# TASK ITEM:
Could you copy out all of the entries exactly?

(Saved data entries)
* * * *

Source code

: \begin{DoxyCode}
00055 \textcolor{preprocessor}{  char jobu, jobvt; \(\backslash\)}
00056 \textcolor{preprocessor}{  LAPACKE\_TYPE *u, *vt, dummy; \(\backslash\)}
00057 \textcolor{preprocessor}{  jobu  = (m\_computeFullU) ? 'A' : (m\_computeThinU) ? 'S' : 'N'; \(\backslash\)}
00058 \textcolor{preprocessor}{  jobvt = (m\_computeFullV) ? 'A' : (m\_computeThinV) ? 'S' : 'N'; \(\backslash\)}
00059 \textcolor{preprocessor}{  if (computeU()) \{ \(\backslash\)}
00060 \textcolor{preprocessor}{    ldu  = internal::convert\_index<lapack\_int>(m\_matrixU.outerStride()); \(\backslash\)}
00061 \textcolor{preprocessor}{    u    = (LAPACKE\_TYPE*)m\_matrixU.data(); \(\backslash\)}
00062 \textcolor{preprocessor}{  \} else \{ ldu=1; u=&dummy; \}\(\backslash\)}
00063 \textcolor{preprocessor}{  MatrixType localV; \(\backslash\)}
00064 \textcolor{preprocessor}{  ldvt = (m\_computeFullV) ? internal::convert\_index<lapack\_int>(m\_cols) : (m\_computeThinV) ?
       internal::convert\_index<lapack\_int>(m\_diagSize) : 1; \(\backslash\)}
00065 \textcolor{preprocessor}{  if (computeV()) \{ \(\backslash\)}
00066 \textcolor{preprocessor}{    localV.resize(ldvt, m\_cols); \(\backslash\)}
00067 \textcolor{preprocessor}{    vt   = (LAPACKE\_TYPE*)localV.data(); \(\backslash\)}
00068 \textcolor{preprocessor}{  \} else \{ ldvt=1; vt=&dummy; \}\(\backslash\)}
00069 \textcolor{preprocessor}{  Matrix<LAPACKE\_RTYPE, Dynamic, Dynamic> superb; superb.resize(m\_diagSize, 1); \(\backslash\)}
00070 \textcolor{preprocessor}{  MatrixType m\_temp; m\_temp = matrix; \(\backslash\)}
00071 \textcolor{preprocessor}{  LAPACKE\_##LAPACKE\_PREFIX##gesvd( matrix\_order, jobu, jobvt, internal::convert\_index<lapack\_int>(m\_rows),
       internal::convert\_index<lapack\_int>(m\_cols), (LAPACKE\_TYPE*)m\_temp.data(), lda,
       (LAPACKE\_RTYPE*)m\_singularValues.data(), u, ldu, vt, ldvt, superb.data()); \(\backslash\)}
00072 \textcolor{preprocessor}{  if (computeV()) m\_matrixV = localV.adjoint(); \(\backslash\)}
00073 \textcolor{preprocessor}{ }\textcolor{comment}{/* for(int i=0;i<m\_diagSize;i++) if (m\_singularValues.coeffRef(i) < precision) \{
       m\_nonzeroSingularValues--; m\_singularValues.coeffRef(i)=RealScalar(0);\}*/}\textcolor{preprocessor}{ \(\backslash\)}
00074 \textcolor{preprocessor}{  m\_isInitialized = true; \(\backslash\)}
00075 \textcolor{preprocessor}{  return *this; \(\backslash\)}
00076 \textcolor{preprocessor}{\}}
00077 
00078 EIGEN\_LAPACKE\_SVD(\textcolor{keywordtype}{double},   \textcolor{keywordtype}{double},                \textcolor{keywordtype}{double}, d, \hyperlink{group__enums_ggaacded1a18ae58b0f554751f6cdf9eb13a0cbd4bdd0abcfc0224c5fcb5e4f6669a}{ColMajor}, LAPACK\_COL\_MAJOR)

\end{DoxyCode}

* * * *

# ANSWER SECTION:
Source code

: \begin{DoxyCode}
00055 \textcolor{preprocessor}{  char jobu, jobvt; \(\backslash\)}
00056 \textcolor{preprocessor}{  LAPACKE\_TYPE *u, *vt, dummy; \(\backslash\)}
00057 \textcolor{preprocessor}{  jobu  = (m\_computeFullU) ? 'A' : (m\_computeThinU) ? 'S' : 'N'; \(\backslash\)}
00058 \textcolor{preprocessor}{  jobvt = (m\_computeFullV) ? 'A' : (m\_computeThinV) ? 'S' : 'N'; \(\backslash\)}
00059 \textcolor{preprocessor}{  if (computeU()) \{ \(\backslash\)}
00060 \textcolor{preprocessor}{    ldu  = internal::convert\_index<lapack\_int>(m\_matrixU.outerStride()); \(\backslash\)}
00061 \textcolor{preprocessor}{    u    = (LAPACKE\_TYPE*)m\_matrixU.data(); \(\backslash\)}
00062 \textcolor{preprocessor}{  \} else \{ ldu=1; u=&dummy; \}\(\backslash\)}
00063 \textcolor{preprocessor}{  MatrixType localV; \(\backslash\)}
00064 \textcolor{preprocessor}{  ldvt = (m\_computeFullV) ? internal::convert\_index<lapack\_int>(m\_cols) : (m\_computeThinV) ?
       internal::convert\_index<lapack\_int>(m\_diagSize) : 1; \(\backslash\)}
00065 \textcolor{preprocessor}{  if (computeV()) \{ \(\backslash\)}
00066 \textcolor{preprocessor}{    localV.resize(ldvt, m\_cols); \(\backslash\)}
00067 \textcolor{preprocessor}{    vt   = (LAPACKE\_TYPE*)localV.data(); \(\backslash\)}
00068 \textcolor{preprocessor}{  \} else \{ ldvt=1; vt=&dummy; \}\(\backslash\)}
00069 \textcolor{preprocessor}{  Matrix<LAPACKE\_RTYPE, Dynamic, Dynamic> superb; superb.resize(m\_diagSize, 1); \(\backslash\)}
00070 \textcolor{preprocessor}{  MatrixType m\_temp; m\_temp = matrix; \(\backslash\)}
00071 \textcolor{preprocessor}{  LAPACKE\_##LAPACKE\_PREFIX##gesvd( matrix\_order, jobu, jobvt, internal::convert\_index<lapack\_int>(m\_rows),
       internal::convert\_index<lapack\_int>(m\_cols), (LAPACKE\_TYPE*)m\_temp.data(), lda,
       (LAPACKE\_RTYPE*)m\_singularValues.data(), u, ldu, vt, ldvt, superb.data()); \(\backslash\)}
00072 \textcolor{preprocessor}{  if (computeV()) m\_matrixV = localV.adjoint(); \(\backslash\)}
00073 \textcolor{preprocessor}{ }\textcolor{comment}{/* for(int i=0;i<m\_diagSize;i++) if (m\_singularValues.coeffRef(i) < precision) \{
       m\_nonzeroSingularValues--; m\_singularValues.coeffRef(i)=RealScalar(0);\}*/}\textcolor{preprocessor}{ \(\backslash\)}
00074 \textcolor{preprocessor}{  m\_isInitialized = true; \(\backslash\)}
00075 \textcolor{preprocessor}{  return *this; \(\backslash\)}
00076 \textcolor{preprocessor}{\}}
00077 
00078 EIGEN\_LAPACKE\_SVD(\textcolor{keywordtype}{double},   \textcolor{keywordtype}{double},                \textcolor{keywordtype}{double}, d, \hyperlink{group__enums_ggaacded1a18ae58b0f554751f6cdf9eb13a0cbd4bdd0abcfc0224c5fcb5e4f6669a}{ColMajor}, LAPACK\_COL\_MAJOR)

\end{DoxyCode}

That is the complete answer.